* Exercise: Write out every line below that includes the word "Resource".

───

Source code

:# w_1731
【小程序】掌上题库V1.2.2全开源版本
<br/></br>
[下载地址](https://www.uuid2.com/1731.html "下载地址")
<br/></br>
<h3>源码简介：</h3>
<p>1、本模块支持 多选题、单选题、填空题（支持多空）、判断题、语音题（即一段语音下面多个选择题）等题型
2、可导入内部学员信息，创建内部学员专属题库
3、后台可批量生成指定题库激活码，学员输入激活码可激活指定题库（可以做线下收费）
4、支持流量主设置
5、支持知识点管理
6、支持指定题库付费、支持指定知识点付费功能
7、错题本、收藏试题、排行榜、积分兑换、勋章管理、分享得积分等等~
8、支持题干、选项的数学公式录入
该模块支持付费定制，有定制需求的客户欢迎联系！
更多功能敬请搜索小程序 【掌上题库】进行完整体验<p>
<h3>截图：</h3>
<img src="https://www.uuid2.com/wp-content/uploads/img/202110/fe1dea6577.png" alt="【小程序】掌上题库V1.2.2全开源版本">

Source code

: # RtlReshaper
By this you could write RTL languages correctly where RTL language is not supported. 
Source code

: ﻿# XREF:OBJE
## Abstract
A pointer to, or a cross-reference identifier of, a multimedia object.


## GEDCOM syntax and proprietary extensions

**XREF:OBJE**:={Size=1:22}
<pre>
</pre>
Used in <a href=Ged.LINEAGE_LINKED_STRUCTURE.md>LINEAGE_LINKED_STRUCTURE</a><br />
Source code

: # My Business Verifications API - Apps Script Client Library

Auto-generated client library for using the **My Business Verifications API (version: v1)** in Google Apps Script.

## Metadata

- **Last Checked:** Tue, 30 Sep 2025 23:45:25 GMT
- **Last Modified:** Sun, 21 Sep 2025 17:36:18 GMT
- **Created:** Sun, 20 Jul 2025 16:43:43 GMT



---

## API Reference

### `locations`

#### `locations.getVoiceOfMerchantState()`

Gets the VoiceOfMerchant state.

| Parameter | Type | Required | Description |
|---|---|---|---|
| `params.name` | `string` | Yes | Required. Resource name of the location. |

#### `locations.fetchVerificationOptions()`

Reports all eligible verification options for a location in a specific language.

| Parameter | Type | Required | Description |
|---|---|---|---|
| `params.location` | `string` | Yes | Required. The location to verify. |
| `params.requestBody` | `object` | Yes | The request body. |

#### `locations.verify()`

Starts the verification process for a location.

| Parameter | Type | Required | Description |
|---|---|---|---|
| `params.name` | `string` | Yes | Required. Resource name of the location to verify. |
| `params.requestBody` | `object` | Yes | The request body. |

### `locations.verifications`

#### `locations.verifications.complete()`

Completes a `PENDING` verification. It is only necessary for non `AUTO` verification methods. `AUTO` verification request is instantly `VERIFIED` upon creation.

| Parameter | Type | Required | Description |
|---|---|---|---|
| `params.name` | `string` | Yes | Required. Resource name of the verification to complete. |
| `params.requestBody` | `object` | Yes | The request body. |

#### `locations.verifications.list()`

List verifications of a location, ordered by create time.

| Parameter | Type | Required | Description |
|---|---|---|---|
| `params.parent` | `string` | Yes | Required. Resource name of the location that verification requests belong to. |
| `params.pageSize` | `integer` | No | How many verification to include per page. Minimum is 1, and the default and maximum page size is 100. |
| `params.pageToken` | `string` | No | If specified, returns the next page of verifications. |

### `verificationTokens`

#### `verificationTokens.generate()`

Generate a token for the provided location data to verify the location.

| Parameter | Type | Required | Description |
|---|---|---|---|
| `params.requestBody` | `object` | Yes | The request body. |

───

* Written solution:
| `params.name` | `string` | Yes | Required. Resource name of the location. |
| `params.name` | `string` | Yes | Required. Resource name of the location to verify. |
| `params.name` | `string` | Yes | Required. Resource name of the verification to complete. |
| `params.parent` | `string` | Yes | Required. Resource name of the location that verification requests belong to. |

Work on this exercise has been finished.